Так почему бы Ричарду не приписать
И это злодеяние брата? Так и запишем:
«Короля Генриха убил брат короля Эдуарда,
Ричард, герцог Глостер, себя впоследствии
Провозгласивший английским королём,
Ричардом Третьим». Так, это сделано! (Задумывается.)
Что бы ещё такое приписать? А дальше была
Смерть его родного брата, Джорджа Кларенса,
В измене обвинённого и в колдовстве
Его же старшим братом, королём Эдуардом
И королевою Елизаветой Вудвилл.
Я возведу на Ричарда и это обвинение,
Представлю дело так, что будто бы
Оклеветал он Джорджа перед королём Эдуардом,
И тот казнил родного брата по его навету.
Так, это уже будет третье преступление!
Что бы ему ещё такое  приписать?.. (Задумывается.)

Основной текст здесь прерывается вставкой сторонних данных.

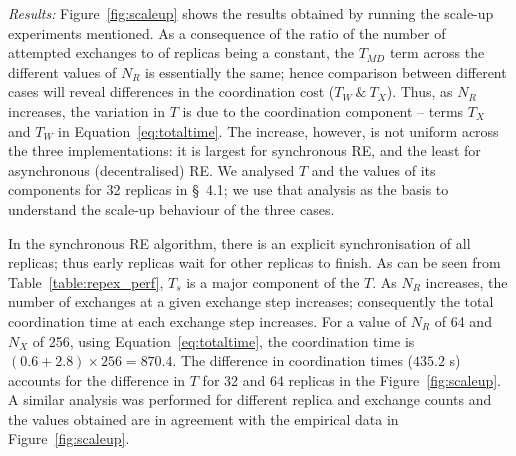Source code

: \documentclass{rspublic}
\newcommand{\jhanote}[1]{ {\textcolor{red} { ***shantenu: #1 }}}
\newcommand{\athotanote}[1]{ {\textcolor{green} { ***athota: #1 }}}
\newcommand{\athotanote}[1]{}
\newcommand{\jhanote}[1]{}
\begin{document}

{\it Results:} Figure~\ref{fig:scaleup} shows the results obtained by
running the scale-up experiments mentioned.  %
As a consequence of the ratio of the number of attempted exchanges to
of replicas being a constant, the $T_{MD}$ term across the different
values of $N_R$ is essentially the same; hence comparison between
different cases will reveal differences in the coordination cost ($T_W
~\&~T_X$).  Thus, as $N_R$ increases, the variation in $T$ is due to
the coordination component -- terms $T_X$ and $T_W$ in
Equation~\ref{eq:totaltime}.  The increase, however, is not uniform
across the three implementations: it is largest for
synchronous RE, and the least for asynchronous (decentralised) RE.  We
analysed $T$ and the values of its components for 32 replicas in
\S~4.1; we use that analysis as the basis to understand the scale-up
behaviour of the three cases.
 
In the synchronous RE algorithm, there is an explicit synchronisation
of all replicas; thus early replicas wait for other replicas to
finish. As can be seen from Table~\ref{table:repex_perf}, $T_s$ is a
major component of the $T$.  As $N_R$ increases, the number of
exchanges at a given exchange step increases; consequently the total
coordination time at each exchange step increases.  For a value of
$N_R$ of 64 and $N_X$ of 256, using Equation~\ref{eq:totaltime}, the
coordination time is $(0.6+2.8) \times 256 = 870.4$.  The difference
in coordination times ($435.2$ s) accounts for the difference
in $T$ for 32 and 64 replicas in the
Figure~\ref{fig:scaleup}. %
A similar analysis was performed for different replica and exchange
counts and the values obtained are in agreement with the empirical
data in Figure~\ref{fig:scaleup}.

\end{document}
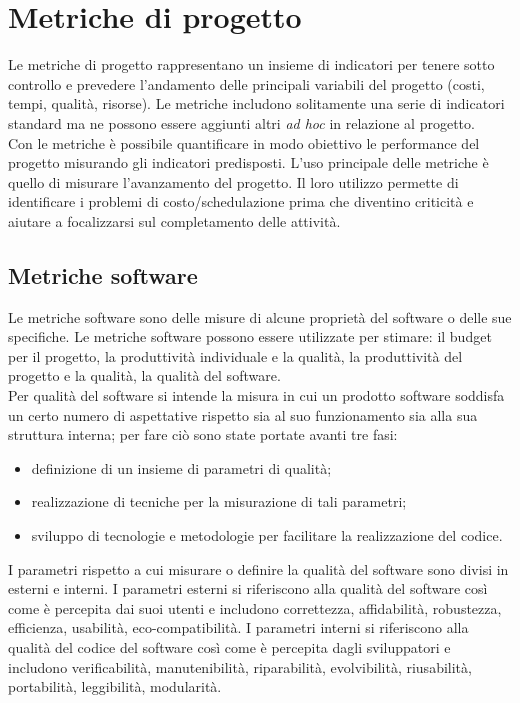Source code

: \section{Metriche di progetto}
Le metriche di progetto rappresentano un insieme di indicatori per tenere sotto controllo e prevedere l'andamento delle principali variabili del progetto (costi, tempi, qualità, risorse).
Le metriche includono solitamente una serie di indicatori standard ma ne possono essere aggiunti altri \textit{ad hoc} in relazione al progetto.
\\
Con le metriche è possibile quantificare in modo obiettivo le performance del progetto misurando gli indicatori predisposti. L'uso principale delle metriche è quello di misurare l'avanzamento del progetto. Il loro utilizzo permette di identificare i problemi di costo/schedulazione prima che diventino criticità e aiutare a focalizzarsi sul completamento delle attività.

\subsection{Metriche software}
Le metriche software sono delle misure di alcune proprietà del software o delle sue specifiche.
Le metriche software possono essere utilizzate per stimare: il budget per il progetto, la produttività individuale e la qualità, la produttività del progetto e la qualità, la qualità del software.
\\
Per qualità del software si intende la misura in cui un prodotto software soddisfa un certo numero di aspettative rispetto sia al suo funzionamento sia alla sua struttura interna; per fare ciò sono state portate avanti tre fasi:
\begin{itemize}
\item definizione di un insieme di parametri di qualità;
\item realizzazione di tecniche per la misurazione di tali parametri;
\item sviluppo di tecnologie e metodologie per facilitare la realizzazione del codice.
\end{itemize}
I parametri rispetto a cui misurare o definire la qualità del software sono divisi in esterni e interni.
I parametri esterni si riferiscono alla qualità del software così come è percepita dai suoi utenti e includono correttezza, affidabilità, robustezza, efficienza, usabilità, eco-compatibilità. %
I parametri interni si riferiscono alla qualità del codice del software così come è percepita dagli sviluppatori e includono verificabilità, manutenibilità, riparabilità, evolvibilità, riusabilità, portabilità, leggibilità, modularità. %

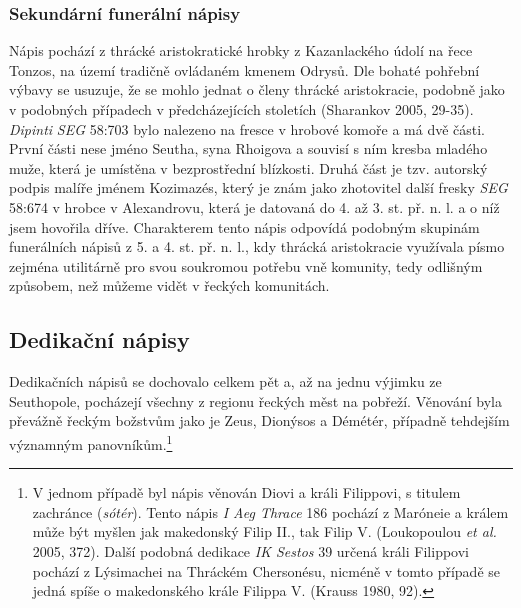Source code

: \subsubsection[sekundární-funerální-nápisy-2]{Sekundární funerální nápisy}

Nápis pochází z thrácké aristokratické hrobky z Kazanlackého údolí na řece Tonzos, na území tradičně ovládaném kmenem Odrysů. Dle bohaté pohřební výbavy se usuzuje, že se mohlo jednat o členy thrácké aristokracie, podobně jako v podobných případech v předcházejících stoletích (Sharankov 2005, 29-35). {\em Dipinti} {\em SEG} 58:703 bylo nalezeno na fresce v hrobové komoře a má dvě části. První části nese jméno Seutha, syna Rhoigova a souvisí s ním kresba mladého muže, která je umístěna v bezprostřední blízkosti. Druhá část je tzv. autorský podpis malíře jménem Kozimazés, který je znám jako zhotovitel další fresky {\em SEG} 58:674 v hrobce v Alexandrovu, která je datovaná do 4. až 3. st. př. n. l. a o níž jsem hovořila dříve. Charakterem tento nápis odpovídá podobným skupinám funerálních nápisů z 5. a 4. st. př. n. l., kdy thrácká aristokracie využívala písmo zejména utilitárně pro svou soukromou potřebu vně komunity, tedy odlišným způsobem, než můžeme vidět v řeckých komunitách.

\subsection[dedikační-nápisy-5]{Dedikační nápisy}

Dedikačních nápisů se dochovalo celkem pět a, až na jednu výjimku ze Seuthopole, pocházejí všechny z regionu řeckých měst na pobřeží. Věnování byla převážně řeckým božstvům jako je Zeus, Dionýsos a Démétér, případně tehdejším významným panovníkům.\footnote{V jednom případě byl nápis věnován Diovi a králi Filippovi, s titulem zachránce ({\em sótér}). Tento nápis {\em I Aeg Thrace} 186 pochází z Maróneie a králem může být myšlen jak makedonský Filip II., tak Filip V. (Loukopoulou {\em et al.} 2005, 372). Další podobná dedikace {\em IK Sestos} 39 určená králi Filippovi pochází z Lýsimachei na Thráckém Chersonésu, nicméně v tomto případě se jedná spíše o makedonského krále Filippa V. (Krauss 1980, 92).}

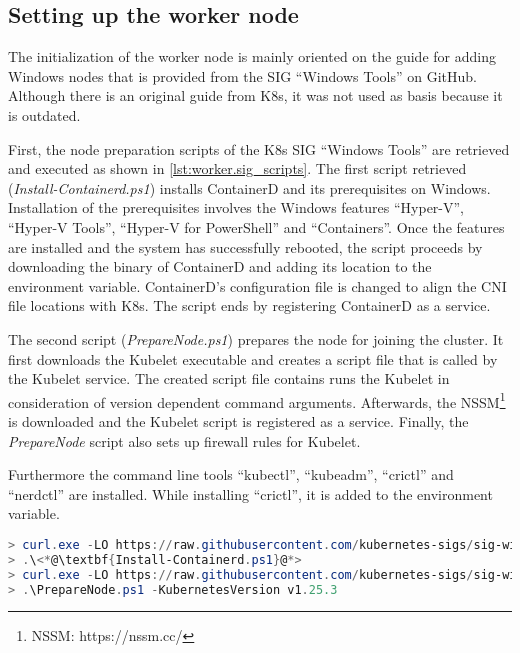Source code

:\subsection{Setting up the worker node}\label{chap:implementation.setup_worker}
The initialization of the worker node is mainly oriented on the guide for adding \ac{Windows} nodes that is provided from the \ac{SIG} \enquote{Windows Tools} on GitHub\cite{GitHubKubernetesSIGWindowsTools.20230213}. Although there is an original guide from \ac{K8s}\cite{Kubernetes.20220419}, it was not used as basis because it is outdated.

First, the node preparation scripts of the \ac{K8s} \ac{SIG} \enquote{Windows Tools} are retrieved and executed as shown in \autoref{lst:worker.sig_scripts}. The first script retrieved (\textit{Install-Containerd.ps1}) installs ContainerD and its prerequisites on \ac{Windows}. Installation of the prerequisites involves the Windows features \enquote{Hyper-V}, \enquote{Hyper-V Tools}, \enquote{Hyper-V for PowerShell} and \enquote{Containers}. Once the features are installed and the system has successfully rebooted, the script proceeds by downloading the binary of ContainerD and adding its location to the  environment variable. ContainerD's configuration file is changed to align the \ac{CNI} file locations with \ac{K8s}. The script ends by registering ContainerD as a service.

The second script (\textit{PrepareNode.ps1}) prepares the node for joining the cluster. It first downloads the Kubelet executable and creates a script file that is called by the Kubelet service. The created script file contains runs the Kubelet in consideration of version dependent command arguments. Afterwards, the \ac{NSSM}\footnote{NSSM: https://nssm.cc/} is downloaded and the Kubelet script is registered as a service. Finally, the \textit{PrepareNode} script also sets up firewall rules for Kubelet.

Furthermore the command line tools \enquote{kubectl}, \enquote{kubeadm}, \enquote{crictl} and \enquote{nerdctl} are installed. While installing \enquote{crictl}, it is added to the  environment variable.

\begin{lstlisting}[label=lst:worker.sig_scripts, caption={Retrieval of node preparation scripts\cite{GitHubKubernetesSIGWindowsTools.20230213}}, language=PowerShell, morekeywords={curl.exe, Install-Containerd.ps1, PrepareNode.ps1}]
> curl.exe -LO https://raw.githubusercontent.com/kubernetes-sigs/sig-windows-tools/master/kubeadm/scripts/Install-Containerd.ps1
> .\<*@\textbf{Install-Containerd.ps1}@*>
> curl.exe -LO https://raw.githubusercontent.com/kubernetes-sigs/sig-windows-tools/master/kubeadm/scripts/Prepare<*@\kern.7pt@*>Node.ps1
> .\PrepareNode.ps1 -KubernetesVersion v1.25.3
\end{lstlisting}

Да! Как же я забыл! Арест мятежных родственников
Королевы – Энтони Вудвилла, Томаса Вогэна,
Ричарда Грея. Он их арестовал, отправил в замок
Понтефракт, а там их всех казнил Нортумберленд,
Прослышав, что Ричард Глостер признан королём.
Выходит, что все трое  казнены ему в угоду!
Будем считать, что по его приказу.
Так и запишем: «По приказанию короля
Ричарда Третьего в его йоркширском замке 
Понтефракт казнили Энтони Вудвилла,
Томаса Вогэна и  Ричарда Грея.»
Так, что ещё? Да, вспомнил! Как же!
Ещё до этого был обезглавлен в Тауэре
По приказанию Ричарда его кузен и друг
Лорд Уильям Гастингс, одержимый
Каким-то наваждением дьявольским.
Его должны были там осудить за богохульство
Судом церковным и приговорить
К сожжению на костре или к четвертованию.
Но Ричард этого не допустил,
Его избавил от страданий нестерпимых,
Решив вопрос мирским судом, который 
Гастингса приговорил, как дворянина,
Всего лишь к обезглавливанию,
И потому я могу смело заявить,
Что Ричард тоже был причастен к этой казни.
Её свершили в тот же день и сразу 
По вынесении приговора. Так и запишем:
«Неправый суд и обезглавливание
Уильяма Гастингса». Это которая по счёту жертва? (Загибает пальцы.)
Тех четверо, ещё и этих трое, и восьмой Гастингс...
С двумя задушенными принцами выходит десять.
Ну, по сравнению с Иродом, конечно, маловато.
Хотя для христианской Англии и это впечатляет.
Тем более, что всё это мы густо приправляем
Чудовищно заниженной оценкой всего
Происходящего и множеством эпитетов ужасных.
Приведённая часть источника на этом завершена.